I must confess. Through all the considerable hand-wringing I’ve done over the future of the court, the health of the diminutive, 82-year-old liberal priestess Ruth Bader Ginsburg has been the top concern. It hasn’t been 18 months since the justice underwent heart surgery. It’s hard to imagine attacks on women’s health struck down without her leadership.
But as we now know, it’s the 79-year-old Scalia who shuffled off his mortal coil last week, injecting unfettered tizzy into a normally mundane Saturday afternoon new cycle. If you watched the Republican debate in South Carolina or turned on any of the Sunday morning talk shows, it need not be said that Washington has forsaken its remaining sanity over Scalia’s unexpected passing.
Like any reasonable person who understands that our next President won’t take the oath of office for a full year, I sought to fortify myself for Obama’s third nomination battle. It seems the shock of Scalia’s death caused temporary amnesia. I forgot about unwavering, illogical Republican Party truculence. The establishment wasted no time using every voice in its chorus to insist that a new appointment must wait. Because the American people should have a say (straight-faced cynicism from the party of gerrymandering and unwanted government shutdowns), or it’s been “80 years!”(Marco Rubio) since a lame-duck POTUS appointed a justice. Please don’t ask Rubio to explain why “hasn’t” equates to “shouldn’t.” I can’t take any more lip-licking, talking point regurgitation.
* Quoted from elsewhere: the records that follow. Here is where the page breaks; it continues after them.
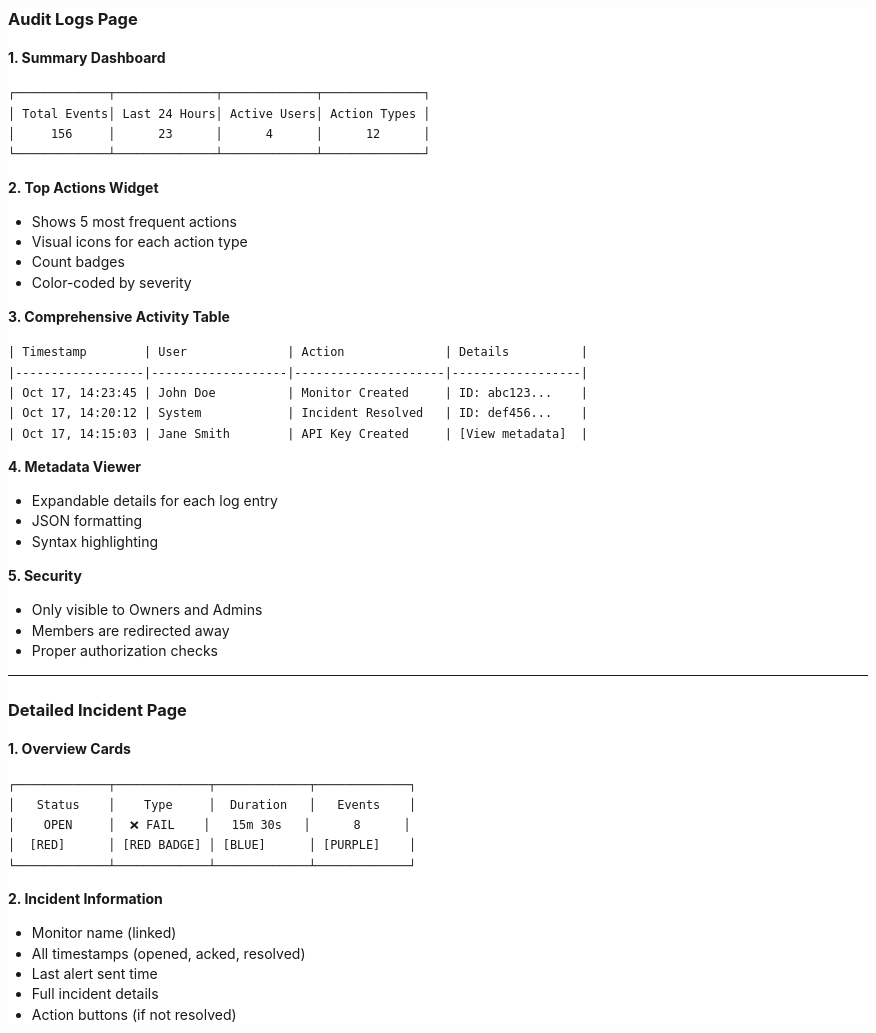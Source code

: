 ### **Audit Logs Page**

**1. Summary Dashboard**
```
┌─────────────┬──────────────┬─────────────┬──────────────┐
│ Total Events│ Last 24 Hours│ Active Users│ Action Types │
│     156     │      23      │      4      │      12      │
└─────────────┴──────────────┴─────────────┴──────────────┘
```

**2. Top Actions Widget**
- Shows 5 most frequent actions
- Visual icons for each action type
- Count badges
- Color-coded by severity

**3. Comprehensive Activity Table**
```
| Timestamp        | User              | Action              | Details          |
|------------------|-------------------|---------------------|------------------|
| Oct 17, 14:23:45 | John Doe          | Monitor Created     | ID: abc123...    |
| Oct 17, 14:20:12 | System            | Incident Resolved   | ID: def456...    |
| Oct 17, 14:15:03 | Jane Smith        | API Key Created     | [View metadata]  |
```

**4. Metadata Viewer**
- Expandable details for each log entry
- JSON formatting
- Syntax highlighting

**5. Security**
- Only visible to Owners and Admins
- Members are redirected away
- Proper authorization checks

---

### **Detailed Incident Page**

**1. Overview Cards**
```
┌─────────────┬─────────────┬─────────────┬─────────────┐
│   Status    │    Type     │  Duration   │   Events    │
│    OPEN     │  ❌ FAIL    │   15m 30s   │      8      │
│  [RED]      │ [RED BADGE] │ [BLUE]      │ [PURPLE]    │
└─────────────┴─────────────┴─────────────┴─────────────┘
```

**2. Incident Information**
- Monitor name (linked)
- All timestamps (opened, acked, resolved)
- Last alert sent time
- Full incident details
- Action buttons (if not resolved)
In any case, if David Axelrod is to be believed, Scalia himself would recoil at the idea of a year-long SCOTUS vacancy. Appearing on CNN this week, the former Chief Strategist of President Obama’s 2008 and 2012 campaigns reminisced about a 2009 conversation he had with Scalia over the then-pending replacement of David Souter. Axelrod recalls Justice Scalia saying, “’I have no illusions that your man will nominate someone who shares my orientation…But I hope he sends us someone smart.’”
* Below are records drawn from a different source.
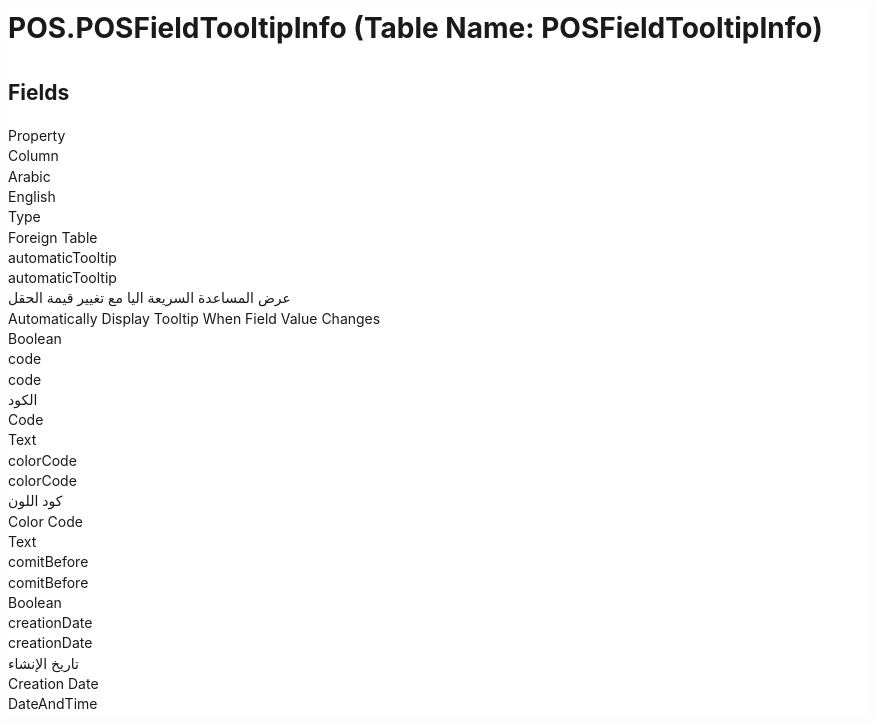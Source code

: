 # POS.POSFieldTooltipInfo (Table Name: POSFieldTooltipInfo)

<ContentFilter/>

<div class='searchable'>

## Fields

<div class="row header-row">
<div class="cell">Property</div>
<div class="cell">Column</div>
<div class="cell">Arabic</div>
<div class="cell">English</div>
<div class="cell">Type</div>
<div class="cell">Foreign Table</div>
</div><div class="row searchable" id="automaticTooltip">
<div class="cell" data-label="Property">automaticTooltip</div>
<div class="cell" data-label="Column">automaticTooltip</div>
<div class="cell" data-label="Arabic">عرض المساعدة السريعة اليا مع تغيير قيمة الحقل</div>
<div class="cell" data-label="English">Automatically Display Tooltip When Field Value Changes</div>
<div class="cell" data-label="Type">Boolean</div>

</div>

<div class="row searchable" id="code">
<div class="cell" data-label="Property">code</div>
<div class="cell" data-label="Column">code</div>
<div class="cell" data-label="Arabic">الكود</div>
<div class="cell" data-label="English">Code</div>
<div class="cell" data-label="Type">Text</div>

</div>

<div class="row searchable" id="colorCode">
<div class="cell" data-label="Property">colorCode</div>
<div class="cell" data-label="Column">colorCode</div>
<div class="cell" data-label="Arabic">كود اللون</div>
<div class="cell" data-label="English">Color Code</div>
<div class="cell" data-label="Type">Text</div>

</div>

<div class="row searchable" id="comitBefore">
<div class="cell" data-label="Property">comitBefore</div>
<div class="cell" data-label="Column">comitBefore</div>
<div class="cell" data-label="Arabic"></div>
<div class="cell" data-label="English"></div>
<div class="cell" data-label="Type">Boolean</div>

</div>

<div class="row searchable" id="creationDate">
<div class="cell" data-label="Property">creationDate</div>
<div class="cell" data-label="Column">creationDate</div>
<div class="cell" data-label="Arabic">تاريخ الإنشاء</div>
<div class="cell" data-label="English">Creation Date</div>
<div class="cell" data-label="Type">DateAndTime</div>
I never believed it possible to agree with Antonin Scalia on anything, but it’s another 2016 first. Let’s have someone smart. Soon. Floating any other option is just stupid. More evidence for the rest of the planet that our great experiment in democracy has devolved into a stagnant sideshow mocking its own structure.
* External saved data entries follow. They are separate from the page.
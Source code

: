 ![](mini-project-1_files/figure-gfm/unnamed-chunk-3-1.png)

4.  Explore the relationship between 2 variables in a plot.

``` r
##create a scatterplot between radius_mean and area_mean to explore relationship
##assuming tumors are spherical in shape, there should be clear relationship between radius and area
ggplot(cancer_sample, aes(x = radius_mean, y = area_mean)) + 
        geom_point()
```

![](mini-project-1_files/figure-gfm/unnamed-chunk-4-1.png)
If the rumors surrounding Obama’s Congressional nomination of Judge Sri Srinivasan hold true, it will be a solid, sober recommendation as a well as a fitting tribute to the irascible Antonin Scalia. Srinivasan is someone smart, so smart in fact that Republicans unanimously nominated him three years ago to serve on the D.C. Circuit for the U.S. Court of Appeals.
There’s not a single Republican who will be fine with Obama making another appointment. We get it. The objection is noted. But can we once, just bloody once put the partisanship aside in the interest of logical governance? It is no one’s fault that Scalia died near the beginning of an election year. These are simply the circumstances with which we must deal. A modicum of dignity from those who claim to champion the deceased justice’s legacy would be welcome.